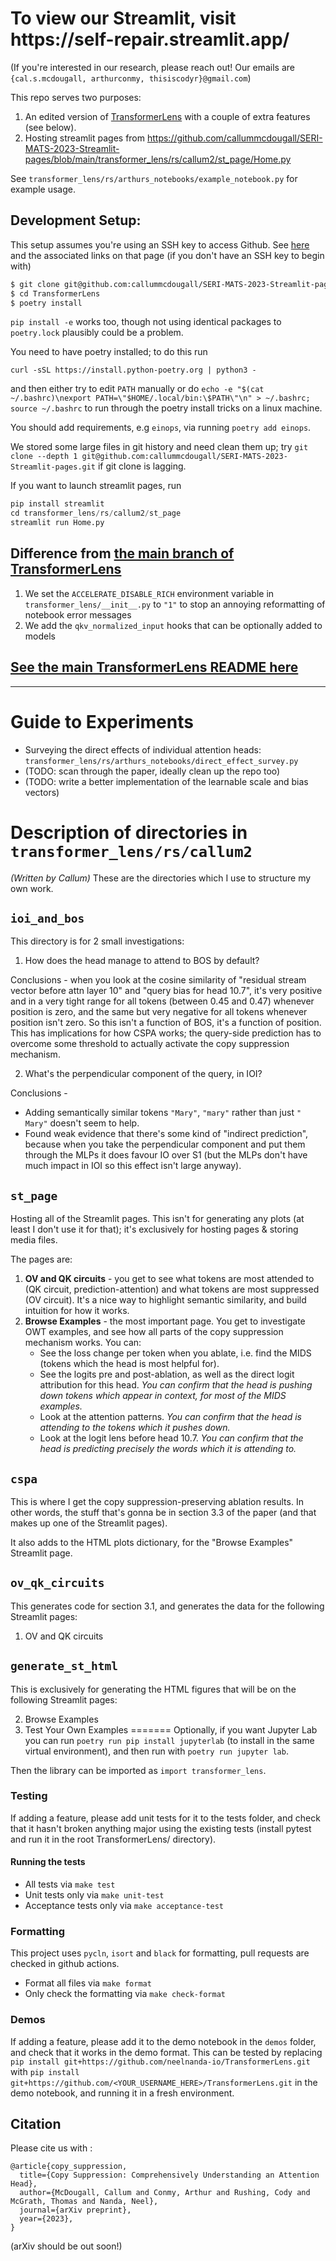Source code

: <h1>To view our Streamlit, visit https://self-repair.streamlit.app/ </h1>

(If you're interested in our research, please reach out! Our emails are `{cal.s.mcdougall, arthurconmy, thisiscodyr}@gmail.com`)

This repo serves two purposes: 
1) An edited version of [TransformerLens](https://github.com/neelnanda-io/TransformerLens) with a couple of extra features (see below).
2) Hosting streamlit pages from https://github.com/callummcdougall/SERI-MATS-2023-Streamlit-pages/blob/main/transformer_lens/rs/callum2/st_page/Home.py

See `transformer_lens/rs/arthurs_notebooks/example_notebook.py` for example usage.

## Development Setup:
This setup assumes you're using an SSH key to access Github. See [here](https://docs.github.com/en/authentication/connecting-to-github-with-ssh/adding-a-new-ssh-key-to-your-github-account) and the associated links on that page (if you don't have an SSH key to begin with)

```bash
$ git clone git@github.com:callummcdougall/SERI-MATS-2023-Streamlit-pages.git
$ cd TransformerLens
$ poetry install
```

`pip install -e` works too, though not using identical packages to `poetry.lock` plausibly could be a problem.

You need to have poetry installed; to do this run 
```
curl -sSL https://install.python-poetry.org | python3 -
```

and then either try to edit `PATH` manually or do `echo -e "$(cat ~/.bashrc)\nexport PATH=\"$HOME/.local/bin:\$PATH\"\n" > ~/.bashrc; source ~/.bashrc` to run through the poetry install tricks on a linux machine.

You should add requirements, e.g `einops`, via running `poetry add einops`.

We stored some large files in git history and need clean them up; try `git clone --depth 1 git@github.com:callummcdougall/SERI-MATS-2023-Streamlit-pages.git` if git clone is lagging.

If you want to launch streamlit pages, run 

```python
pip install streamlit
cd transformer_lens/rs/callum2/st_page
streamlit run Home.py
```

## Difference from [the main branch of TransformerLens](https://github.com/neelnanda-io/TransformerLens)

1. We set the `ACCELERATE_DISABLE_RICH` environment variable in `transformer_lens/__init__.py` to `"1"` to stop an annoying reformatting of notebook error messages
2. We add the `qkv_normalized_input` hooks that can be optionally added to models

## [See the main TransformerLens README here](https://github.com/neelnanda-io/TransformerLens)

---

# Guide to Experiments

* Surveying the direct effects of individual attention heads: `transformer_lens/rs/arthurs_notebooks/direct_effect_survey.py`
* (TODO: scan through the paper, ideally clean up the repo too)
* (TODO: write a better implementation of the learnable scale and bias vectors)

# Description of directories in `transformer_lens/rs/callum2`

*(Written by Callum)* These are the directories which I use to structure my own work.

## `ioi_and_bos`

This directory is for 2 small investigations:

1. How does the head manage to attend to BOS by default?

Conclusions - when you look at the cosine similarity of "residual stream vector before attn layer 10" and "query bias for head 10.7", it's very positive and in a very tight range for all tokens (between 0.45 and 0.47) whenever position is zero, and the same but very negative for all tokens whenever position isn't zero. So this isn't a function of BOS, it's a function of position. This has implications for how CSPA works; the query-side prediction has to overcome some threshold to actually activate the copy suppression mechanism.

2. What's the perpendicular component of the query, in IOI?

Conclusions - 

* Adding semantically similar tokens `"Mary"`, `"mary"` rather than just `" Mary"` doesn't seem to help.
* Found weak evidence that there's some kind of "indirect prediction", because when you take the perpendicular component and put them through the MLPs it does favour IO over S1 (but the MLPs don't have much impact in IOI so this effect isn't large anyway).

## `st_page`

Hosting all of the Streamlit pages. This isn't for generating any plots (at least I don't use it for that); it's exclusively for hosting pages & storing media files.

The pages are:

1. **OV and QK circuits** - you get to see what tokens are most attended to (QK circuit, prediction-attention) and what tokens are most suppressed (OV circuit). It's a nice way to highlight semantic similarity, and build intuition for how it works.
2. **Browse Examples** - the most important page. You get to investigate OWT examples, and see how all parts of the copy suppression mechanism works. You can:
    * See the loss change per token when you ablate, i.e. find the MIDS (tokens which the head is most helpful for).
    * See the logits pre and post-ablation, as well as the direct logit attribution for this head. *You can confirm that the head is pushing down tokens which appear in context, for most of the MIDS examples.*
    * Look at the attention patterns. *You can confirm that the head is attending to the tokens which it pushes down.*
    * Look at the logit lens before head 10.7. *You can confirm that the head is predicting precisely the words which it is attending to.*

## `cspa`

This is where I get the copy suppression-preserving ablation results. In other words, the stuff that's gonna be in section 3.3 of the paper (and that makes up one of the Streamlit pages).

It also adds to the HTML plots dictionary, for the "Browse Examples" Streamlit page.

## `ov_qk_circuits` 

This generates code for section 3.1, and generates the data for the following Streamlit pages:

1. OV and QK circuits

## `generate_st_html`

This is exclusively for generating the HTML figures that will be on the following Streamlit pages:

2. Browse Examples
3. Test Your Own Examples
=======
Optionally, if you want Jupyter Lab you can run `poetry run pip install jupyterlab` (to install in the same virtual environment), and then run with `poetry run jupyter lab`.

Then the library can be imported as `import transformer_lens`.

### Testing

If adding a feature, please add unit tests for it to the tests folder, and check that it hasn't broken anything major using the existing tests (install pytest and run it in the root TransformerLens/ directory).

#### Running the tests

- All tests via `make test`
- Unit tests only via `make unit-test`
- Acceptance tests only via `make acceptance-test`

### Formatting

This project uses `pycln`, `isort` and `black` for formatting, pull requests are checked in github actions.

- Format all files via `make format`
- Only check the formatting via `make check-format`

### Demos

If adding a feature, please add it to the demo notebook in the `demos` folder, and check that it works in the demo format. This can be tested by replacing `pip install git+https://github.com/neelnanda-io/TransformerLens.git` with `pip install git+https://github.com/<YOUR_USERNAME_HERE>/TransformerLens.git` in the demo notebook, and running it in a fresh environment.

## Citation

Please cite us with :

```
@article{copy_suppression,
  title={Copy Suppression: Comprehensively Understanding an Attention Head},
  author={McDougall, Callum and Conmy, Arthur and Rushing, Cody and McGrath, Thomas and Nanda, Neel},
  journal={arXiv preprint},
  year={2023},
}
```

(arXiv should be out soon!)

--*--

WHAT YOU WILL DO: State the count of lines in the data holding the word "Hosting", adding nothing to it.

TASK OUTPUT: 2